El panorama político de la derecha argentina se encuentra en pleno reacomodamiento. Los referentes del PRO ya lo saben, y los de La Libertad Avanza (LLA) se preparan: el 2025 será, según su propia estrategia, el año del “gran reemplazo”. El objetivo del partido liderado por Javier Milei es claro: eliminar al PRO como fuerza relevante en el mapa electoral, ya sea absorbiendo a sus dirigentes o relegándolos a un rol irrelevante en las elecciones de medio término.
El epicentro de esta disputa será la Ciudad de Buenos Aires, bastión histórico del PRO desde 2007, cuando Mauricio Macri asumió la jefatura de gobierno porteño. Sin embargo, LLA ya confirmó que no habrá alianzas entre ambas fuerzas en el distrito capitalino, lo que augura una competencia directa que podría redefinir el liderazgo de la derecha en Argentina.
La Ciudad como terreno de disputa
Desde su fundación, el PRO construyó un sólido dominio en la Ciudad de Buenos Aires, posicionándose como la principal fuerza política en un distrito clave para el tablero nacional. Sin embargo, los resultados de las elecciones generales de 2023 mostraron el crecimiento exponencial de LLA, que logró captar el voto de sectores tradicionalmente identificados con el PRO, especialmente entre los más jóvenes y los desencantados con la dirigencia tradicional.
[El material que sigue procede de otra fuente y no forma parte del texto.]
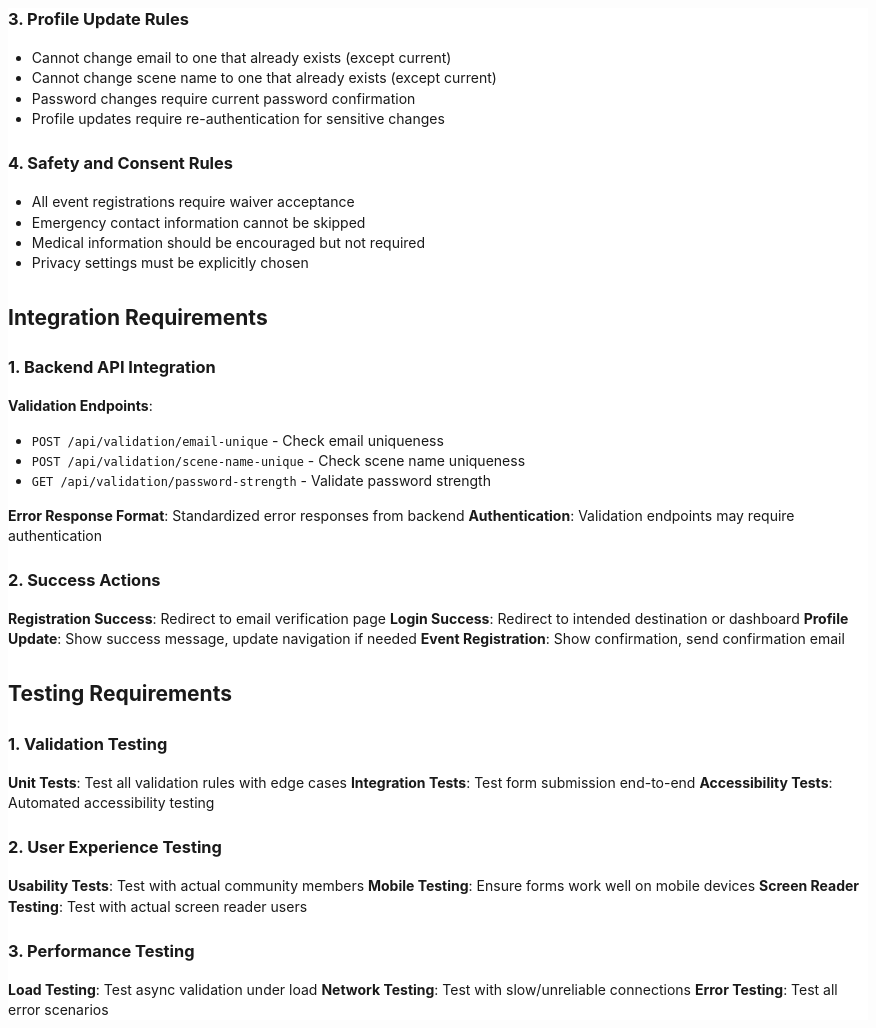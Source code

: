 ### 3. Profile Update Rules

- Cannot change email to one that already exists (except current)
- Cannot change scene name to one that already exists (except current)
- Password changes require current password confirmation
- Profile updates require re-authentication for sensitive changes

### 4. Safety and Consent Rules

- All event registrations require waiver acceptance
- Emergency contact information cannot be skipped
- Medical information should be encouraged but not required
- Privacy settings must be explicitly chosen

## Integration Requirements

### 1. Backend API Integration

**Validation Endpoints**:
- `POST /api/validation/email-unique` - Check email uniqueness
- `POST /api/validation/scene-name-unique` - Check scene name uniqueness
- `GET /api/validation/password-strength` - Validate password strength

**Error Response Format**: Standardized error responses from backend
**Authentication**: Validation endpoints may require authentication

### 2. Success Actions

**Registration Success**: Redirect to email verification page
**Login Success**: Redirect to intended destination or dashboard
**Profile Update**: Show success message, update navigation if needed
**Event Registration**: Show confirmation, send confirmation email

## Testing Requirements

### 1. Validation Testing

**Unit Tests**: Test all validation rules with edge cases
**Integration Tests**: Test form submission end-to-end
**Accessibility Tests**: Automated accessibility testing

### 2. User Experience Testing

**Usability Tests**: Test with actual community members
**Mobile Testing**: Ensure forms work well on mobile devices
**Screen Reader Testing**: Test with actual screen reader users

### 3. Performance Testing

**Load Testing**: Test async validation under load
**Network Testing**: Test with slow/unreliable connections
**Error Testing**: Test all error scenarios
En este contexto, LLA busca capitalizar su momento de ascenso y consolidarse como la principal opción de derecha en el país. La estrategia es doble: debilitar al PRO atrayendo a sus figuras más relevantes y disputar directamente los votos en las urnas.
¿Fusión o competencia?
Mientras algunos dirigentes del PRO intentan explorar puntos de coincidencia con La Libertad Avanza, la postura de Milei y su círculo más cercano ha sido clara: no hay lugar para alianzas. “El cambio no se negocia”, es uno de los lemas que repiten desde el espacio libertario, que ya comenzó a articular su estructura porteña con miras a 2025.
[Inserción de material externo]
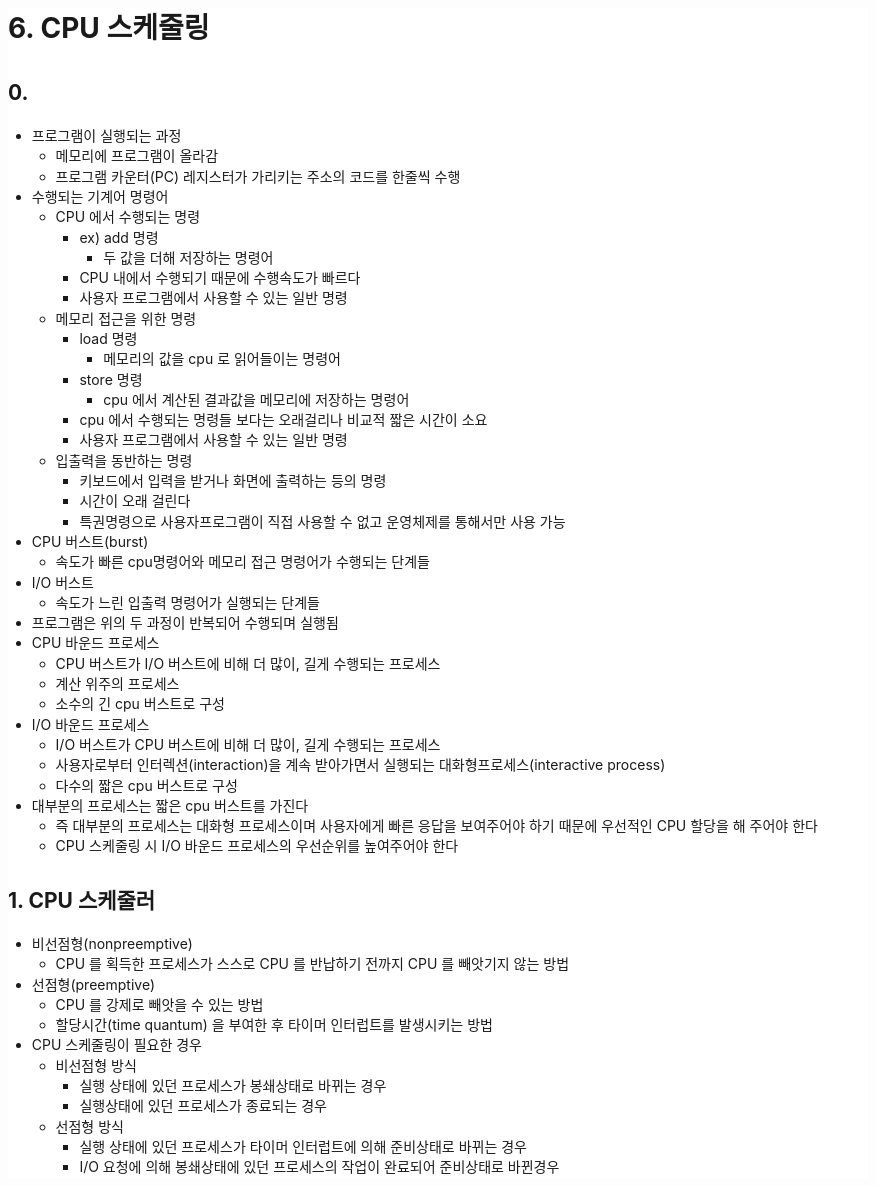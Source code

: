# 6. CPU 스케줄링

## 0.

- 프로그램이 실행되는 과정
    - 메모리에 프로그램이 올라감
    - 프로그램 카운터(PC) 레지스터가 가리키는 주소의 코드를 한줄씩 수행
- 수행되는 기계어 명령어
    - CPU 에서 수행되는 명령
        - ex) add 명령
            - 두 값을 더해 저장하는 명령어
        - CPU 내에서 수행되기 때문에 수행속도가 빠르다
        - 사용자 프로그램에서 사용할 수 있는 일반 명령
    - 메모리 접근을 위한 명령
        - load 명령
            - 메모리의 값을 cpu 로 읽어들이는 명령어
        - store 명령
            - cpu 에서 계산된 결과값을 메모리에 저장하는 명령어
        - cpu 에서 수행되는 명령들 보다는 오래걸리나 비교적 짧은 시간이 소요
        - 사용자 프로그램에서 사용할 수 있는 일반 명령
    - 입출력을 동반하는 명령
        - 키보드에서 입력을 받거나 화면에 출력하는 등의 명령
        - 시간이 오래 걸린다
        - 특권명령으로 사용자프로그램이 직접 사용할 수 없고 운영체제를 통해서만 사용 가능
- CPU 버스트(burst)
    - 속도가 빠른 cpu명령어와 메모리 접근 명령어가 수행되는 단계들
- I/O 버스트
    - 속도가 느린 입출력 명령어가 실행되는 단계들
- 프로그램은 위의 두 과정이 반복되어 수행되며 실행됨
- CPU 바운드 프로세스
    - CPU 버스트가 I/O 버스트에 비해 더 많이, 길게 수행되는 프로세스
    - 계산 위주의 프로세스
    - 소수의 긴 cpu 버스트로 구성
- I/O 바운드 프로세스
    - I/O 버스트가 CPU 버스트에 비해 더 많이, 길게 수행되는 프로세스
    - 사용자로부터 인터렉션(interaction)을 계속 받아가면서 실행되는 대화형프로세스(interactive process)
    - 다수의 짧은 cpu 버스트로 구성
- 대부분의 프로세스는 짧은 cpu 버스트를 가진다
    - 즉 대부분의 프로세스는 대화형 프로세스이며 사용자에게 빠른 응답을 보여주어야 하기 때문에 우선적인 CPU 할당을 해 주어야 한다
    - CPU 스케줄링 시 I/O 바운드 프로세스의 우선순위를 높여주어야 한다

## 1. CPU 스케줄러

- 비선점형(nonpreemptive)
    - CPU 를 획득한 프로세스가 스스로 CPU 를 반납하기 전까지 CPU 를 빼앗기지 않는 방법
- 선점형(preemptive)
    - CPU 를 강제로 빼앗을 수 있는 방법
    - 할당시간(time quantum) 을 부여한 후 타이머 인터럽트를 발생시키는 방법
- CPU 스케줄링이 필요한 경우
    - 비선점형 방식
        - 실행 상태에 있던 프로세스가 봉쇄상태로 바뀌는 경우
        - 실행상태에 있던 프로세스가 종료되는 경우
    - 선점형 방식
        - 실행 상태에 있던 프로세스가 타이머 인터럽트에 의해 준비상태로 바뀌는 경우
        - I/O 요청에 의해 봉쇄상태에 있던 프로세스의 작업이 완료되어 준비상태로 바뀐경우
Esta estrategia podría dejar al PRO en una posición incómoda. La fuerza fundada por Macri enfrenta no solo el desafío de conservar su base electoral, sino también el riesgo de que varios de sus dirigentes emigren hacia LLA en busca de espacios de poder en un contexto donde el liderazgo libertario parece más atractivo para ciertos sectores.
El impacto nacional
El desenlace de esta disputa en la Ciudad de Buenos Aires será una señal clave para el futuro político de ambas fuerzas a nivel nacional. Si LLA logra desplazar al PRO como principal fuerza de derecha en la capital, el impacto podría replicarse en otros distritos, marcando el inicio de una nueva etapa en la política argentina.
Por otro lado, el PRO enfrenta el desafío de reinventarse y recuperar terreno frente a un electorado que parece inclinarse hacia discursos más disruptivos y alejados de las formas tradicionales.
Con las elecciones de medio término en el horizonte, la batalla por la Ciudad no solo será una cuestión de votos, sino un punto de inflexión para el futuro del liderazgo de la derecha en el país.